そうですね。あらかじめ……そうするのがいいのかどうかはわからなかったですけれども、でもまずは「私のやり方はこうなんですけれど、どうですか?」っていう感じで伝えてみたっていうところから始まりました。

極限の環境にいると、本心でないことを言ってしまうことも

堀井

そして、そういう考えですとか、そういう意識をもったうえで現地で本当に隊長として務められるわけなんですけれども。どうでしたか? チーム作りで、どういうところに気を使って、どういうところに配慮したか、みたいな。現地に入って直接、何かありましたか?

原田

これもですね、やっぱりアンコンシャス・バイアスなんですけれども。南極の夏の作業って、非常に日も長いのでどうしても過重労働になりがちなんですよね。皆さん、一生懸命やるつもりで、全力で仕事をしちゃうもんですから、余計に体力的にはすごく疲れる。

そういうなかでいろんな判断をしなきゃいけないときに、短絡的にですね、ついつい間違った判断をしちゃうとか。決してそんなつもりはないのに、冷たく当たったりとか。なんでもない言葉に傷ついちゃったりとか。「そういうことがアンコンシャス・バイアスということで、よくありますよ」というのをあらかじめみんなに伝えていて。

なので、お互いにその厳しい言葉を投げかけ合ったり、ぶつけ合ったりっていうのがあったとしても、それはその人の本心じゃないだろうし。そういう言葉を言ってしまったら「あのときは申し訳なかった」っていう風にすぐにフォローの言葉を話すようにして。

そういうような話をこれ、昭和基地に着いて。「明日からいよいよ昭和基地での作業が始まる」っていう前の日にも、もう1回プレゼンテーションを皆さんの前で披露しました。

堀井

本当、そうですよね。極限の環境にいると、どうしても人って本来の自分じゃなくなったりしますからね。「こんなはずはない」っていうね(笑)。

原田

そうそう。そうなんです。

チームに新メンバーが加わる場合の心構え

堀井

そうですよね。それがちょっと、互いにストレスになってきたりもするかもしれないですよね。越冬隊が1年、いるわけですよね? で、夏隊が後から加わったりもするっていう人の入れ替え、チームの入れ替えがあったりすると思うんですけど。ずっといる越冬隊に対して、夏隊として入っていくときというのは、どんな感じですか?

原田

これもまた、やっぱり越冬隊としては限られた人数で長期間、過ごしているなかに新しい夏隊がやってくる。夏隊の私たちとしてはもう仲間っていうか、先輩隊と一緒にすぐ仕事をやるぞ!っていう気持ちで入っていくんですけれども。

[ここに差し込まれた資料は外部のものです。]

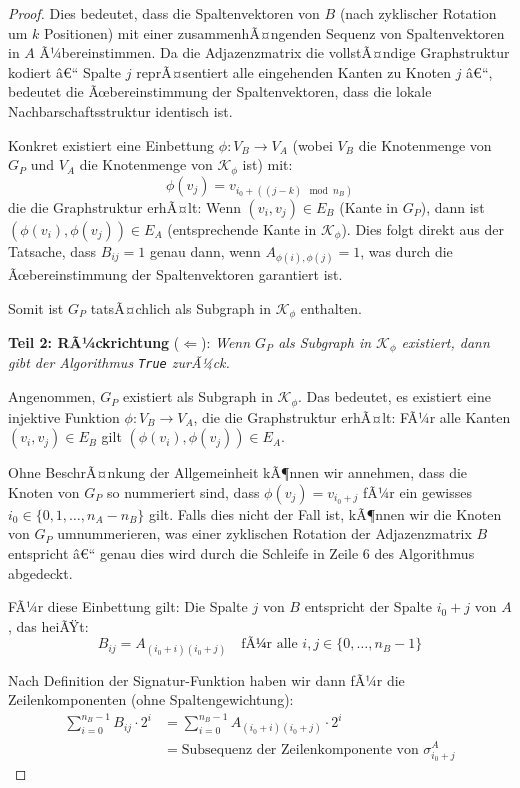 ﻿\documentclass[a4paper,12pt]{article}
\theoremstyle{definition}
\begin{document}
\begin{proof}
Dies bedeutet, dass die Spaltenvektoren von $B$ (nach zyklischer Rotation um $k$ Positionen) mit einer zusammenhÃ¤ngenden Sequenz von Spaltenvektoren in $A$ Ã¼bereinstimmen. Da die Adjazenzmatrix die vollstÃ¤ndige Graphstruktur kodiert â€“ Spalte $j$ reprÃ¤sentiert alle eingehenden Kanten zu Knoten $j$ â€“, bedeutet die Ãœbereinstimmung der Spaltenvektoren, dass die lokale Nachbarschaftsstruktur identisch ist.

Konkret existiert eine Einbettung $\phi: V_B \to V_A$ (wobei $V_B$ die Knotenmenge von $G_P$ und $V_A$ die Knotenmenge von $\mathcal{K}_{\phi}$ ist) mit:
\begin{equation}
\phi(v_j) = v_{i_0 + ((j-k) \mod n_B)}
\end{equation}
die die Graphstruktur erhÃ¤lt: Wenn $(v_i, v_j) \in E_B$ (Kante in $G_P$), dann ist $(\phi(v_i), \phi(v_j)) \in E_A$ (entsprechende Kante in $\mathcal{K}_{\phi}$). Dies folgt direkt aus der Tatsache, dass $B_{ij} = 1$ genau dann, wenn $A_{\phi(i), \phi(j)} = 1$, was durch die Ãœbereinstimmung der Spaltenvektoren garantiert ist.

Somit ist $G_P$ tatsÃ¤chlich als Subgraph in $\mathcal{K}_{\phi}$ enthalten.

\textbf{Teil 2: RÃ¼ckrichtung} ($\Leftarrow$): \textit{Wenn $G_P$ als Subgraph in $\mathcal{K}_{\phi}$ existiert, dann gibt der Algorithmus \texttt{True} zurÃ¼ck.}

Angenommen, $G_P$ existiert als Subgraph in $\mathcal{K}_{\phi}$. Das bedeutet, es existiert eine injektive Funktion $\phi: V_B \to V_A$, die die Graphstruktur erhÃ¤lt: FÃ¼r alle Kanten $(v_i, v_j) \in E_B$ gilt $(\phi(v_i), \phi(v_j)) \in E_A$.

Ohne BeschrÃ¤nkung der Allgemeinheit kÃ¶nnen wir annehmen, dass die Knoten von $G_P$ so nummeriert sind, dass $\phi(v_j) = v_{i_0 + j}$ fÃ¼r ein gewisses $i_0 \in \{0, 1, \ldots, n_A - n_B\}$ gilt. Falls dies nicht der Fall ist, kÃ¶nnen wir die Knoten von $G_P$ umnummerieren, was einer zyklischen Rotation der Adjazenzmatrix $B$ entspricht â€“ genau dies wird durch die Schleife in Zeile 6 des Algorithmus abgedeckt.

FÃ¼r diese Einbettung gilt: Die Spalte $j$ von $B$ entspricht der Spalte $i_0 + j$ von $A$, das heiÃŸt:
\begin{equation}
B_{ij} = A_{(i_0+i)(i_0+j)} \quad \text{fÃ¼r alle } i, j \in \{0, \ldots, n_B-1\}
\end{equation}

Nach Definition der Signatur-Funktion haben wir dann fÃ¼r die Zeilenkomponenten (ohne Spaltengewichtung):
\begin{align}
\sum_{i=0}^{n_B-1} B_{ij} \cdot 2^i &= \sum_{i=0}^{n_B-1} A_{(i_0+i)(i_0+j)} \cdot 2^i \\
&= \text{Subsequenz der Zeilenkomponente von } \sigma_{i_0+j}^A
\end{align}


\end{proof}
\end{document}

入ってこられる側としては、何となく自分たちの領域を侵されちゃうんじゃないかとか、何か恐れを抱いちゃうような人も、なかにはいらっしゃるわけなんですね。それはもう、そういうその過酷な1年の、冬っていう期間を過ごしたなかで誰しもがなる可能性のあるマインドなんですけれども。先輩隊からすると「ちょっと仲間じゃないような人たちが入ってくるぞ」っていう。

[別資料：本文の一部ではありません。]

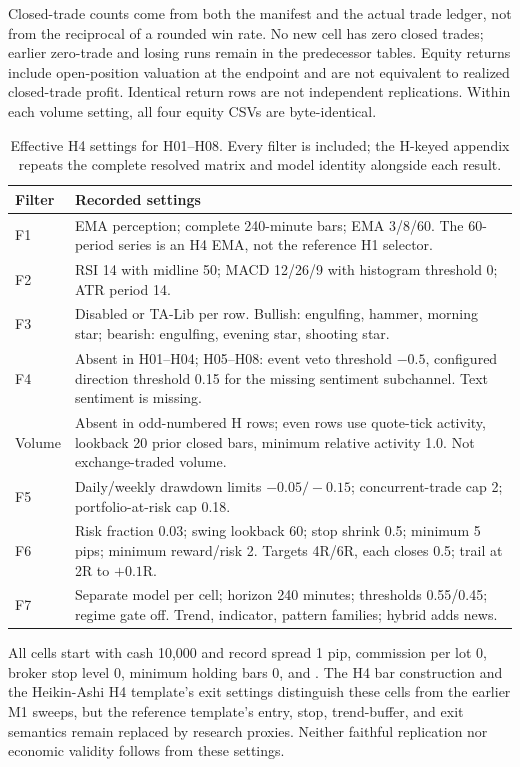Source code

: Closed-trade counts come from both the manifest and the actual trade ledger, not from the reciprocal of a rounded win rate. No new cell has zero closed trades; earlier zero-trade and losing runs remain in the predecessor tables. Equity returns include open-position valuation at the endpoint and are not equivalent to realized closed-trade profit. Identical return rows are not independent replications. Within each volume setting, all four equity CSVs are byte-identical.

\begin{table}[htbp]
\centering
\caption{Effective H4 settings for H01--H08. Every filter is included; the H-keyed appendix repeats the complete resolved matrix and model identity alongside each result.}
\label{tab:h4-parameters}
\small
\begin{tabular}{p{1.2cm}p{12.1cm}}
\toprule
\textbf{Filter} & \textbf{Recorded settings} \\
\midrule
F1 & EMA perception; complete 240-minute bars; EMA 3/8/60. The 60-period series is an H4 EMA, not the reference H1 selector. \\
F2 & RSI 14 with midline 50; MACD 12/26/9 with histogram threshold 0; ATR period 14. \\
F3 & Disabled or TA-Lib per row. Bullish: engulfing, hammer, morning star; bearish: engulfing, evening star, shooting star. \\
F4 & Absent in H01--H04; H05--H08: event veto threshold $-0.5$, configured direction threshold 0.15 for the missing sentiment subchannel. Text sentiment is missing. \\
Volume & Absent in odd-numbered H rows; even rows use quote-tick activity, lookback 20 prior closed bars, minimum relative activity 1.0. Not exchange-traded volume. \\
F5 & Daily/weekly drawdown limits $-0.05/-0.15$; concurrent-trade cap 2; portfolio-at-risk cap 0.18. \\
F6 & Risk fraction 0.03; swing lookback 60; stop shrink 0.5; minimum 5 pips; minimum reward/risk 2. Targets 4R/6R, each closes 0.5; trail at 2R to $+0.1$R. \\
F7 & Separate model per cell; horizon 240 minutes; thresholds 0.55/0.45; regime gate off. Trend, indicator, pattern families; hybrid adds news. \\
\bottomrule
\end{tabular}
\end{table}

All cells start with cash 10,000 and record spread 1 pip, commission per lot 0, broker stop level 0, minimum holding bars 0, and . The H4 bar construction and the Heikin-Ashi H4 template's exit settings distinguish these cells from the earlier M1 sweeps, but the reference template's entry, stop, trend-buffer, and exit semantics remain replaced by research proxies. Neither faithful replication nor economic validity follows from these settings.

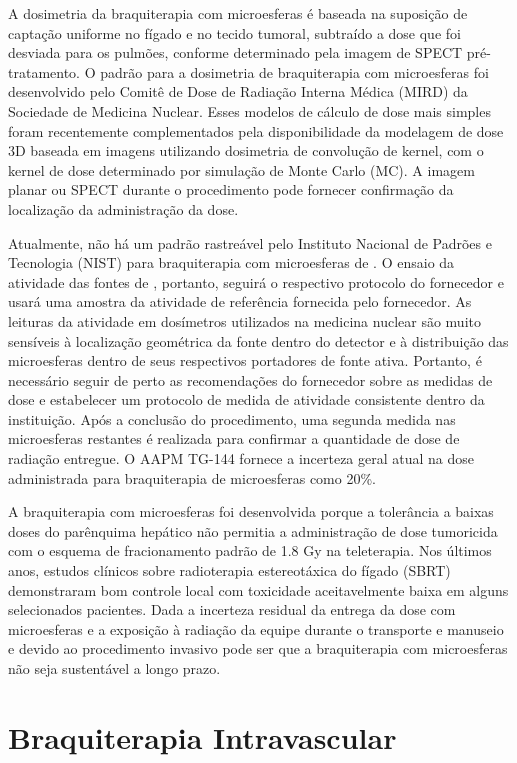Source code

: \documentclass[11pt,a4paper]{article}
\begin{document}
    A dosimetria da braquiterapia com microesferas é baseada na suposição de captação uniforme no fígado e no tecido tumoral, subtraído a dose que foi desviada para os pulmões, conforme determinado pela imagem de SPECT pré-tratamento. O padrão para a dosimetria de braquiterapia com microesferas foi desenvolvido pelo Comitê de Dose de Radiação Interna Médica (MIRD) da Sociedade de Medicina Nuclear. Esses modelos de cálculo de dose mais simples foram recentemente complementados pela disponibilidade da modelagem de dose 3D baseada em imagens utilizando dosimetria de convolução de kernel, com o kernel de dose determinado por simulação de Monte Carlo (MC). A imagem planar ou SPECT durante o procedimento pode fornecer confirmação da localização da administração da dose.

    Atualmente, não há um padrão rastreável pelo Instituto Nacional de Padrões e Tecnologia (NIST) para braquiterapia com microesferas de . O ensaio da atividade das fontes de , portanto, seguirá o respectivo protocolo do fornecedor e usará uma amostra da atividade de referência fornecida pelo fornecedor. As leituras da atividade em dosímetros utilizados na medicina nuclear são muito sensíveis à localização geométrica da fonte dentro do detector e à distribuição das microesferas dentro de seus respectivos portadores de fonte ativa. Portanto, é necessário seguir de perto as recomendações do fornecedor sobre as medidas de dose e estabelecer um protocolo de medida de atividade consistente dentro da instituição. Após a conclusão do procedimento, uma segunda medida nas microesferas restantes é realizada para confirmar a quantidade de dose de radiação entregue. O AAPM TG-144 fornece a incerteza geral atual na dose administrada para braquiterapia de microesferas  como 20\%.

    A braquiterapia com microesferas foi desenvolvida porque a tolerância a baixas doses do parênquima hepático não permitia a administração de dose tumoricida com o esquema de fracionamento padrão de 1.8 Gy na teleterapia. Nos últimos anos, estudos clínicos sobre radioterapia estereotáxica do fígado (SBRT) demonstraram bom controle local com toxicidade aceitavelmente baixa em alguns selecionados pacientes. Dada a incerteza residual da entrega da dose com microesferas e a exposição à radiação da equipe durante o transporte e manuseio e devido ao procedimento invasivo pode ser que a braquiterapia com microesferas não seja sustentável a longo prazo.

\section{Braquiterapia Intravascular}
\end{document}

だから「新しく入る夏隊の私たちに対しては、もしかしたらそういう対応をされるかもしれない。だから思いもよらない強い言葉が来たりするかもしれないけれども、でもそれはその人が本心から言ってるわけじゃないよ」っていうのも、これもやっぱりアンコンシャス・バイアスの考え方からあらかじめ伝えておいて。

そうすることで私たち夏隊……当然、次の越冬隊も一緒にいるわけなんですけれども。そういう心構えをもっておいて対応したということですね。

堀井

普通の企業でもね、やっぱりすごくプロジェクトを長くやっていて。そこに新メンバーが何人か入ったりとかいうパターンって、よくあるじゃないですか。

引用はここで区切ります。